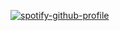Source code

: [![spotify-github-profile](https://spotify-github-profile.kittinanx.com/api/view?uid=pouqba&cover_image=true&theme=natemoo-re&show_offline=false&background_color=121212&interchange=false&bar_color=53b14f&bar_color_cover=false)](https://github.com/kittinan/spotify-github-profile)
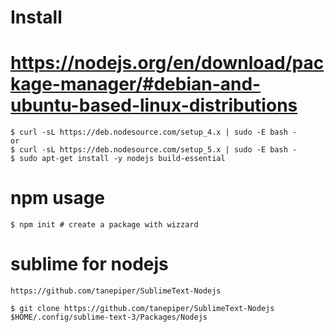# Install
# https://nodejs.org/en/download/package-manager/#debian-and-ubuntu-based-linux-distributions

    $ curl -sL https://deb.nodesource.com/setup_4.x | sudo -E bash -
    or
    $ curl -sL https://deb.nodesource.com/setup_5.x | sudo -E bash -
    $ sudo apt-get install -y nodejs build-essential


# npm usage
	$ npm init # create a package with wizzard


# sublime for nodejs

    https://github.com/tanepiper/SublimeText-Nodejs

    $ git clone https://github.com/tanepiper/SublimeText-Nodejs $HOME/.config/sublime-text-3/Packages/Nodejs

────────────────────

*What to do*
Retype exactly, and only, the lines from the line holding "# sublime for nodejs" through the last line of the data; both of those lines count.

*Task output*
# sublime for nodejs

    https://github.com/tanepiper/SublimeText-Nodejs

    $ git clone https://github.com/tanepiper/SublimeText-Nodejs $HOME/.config/sublime-text-3/Packages/Nodejs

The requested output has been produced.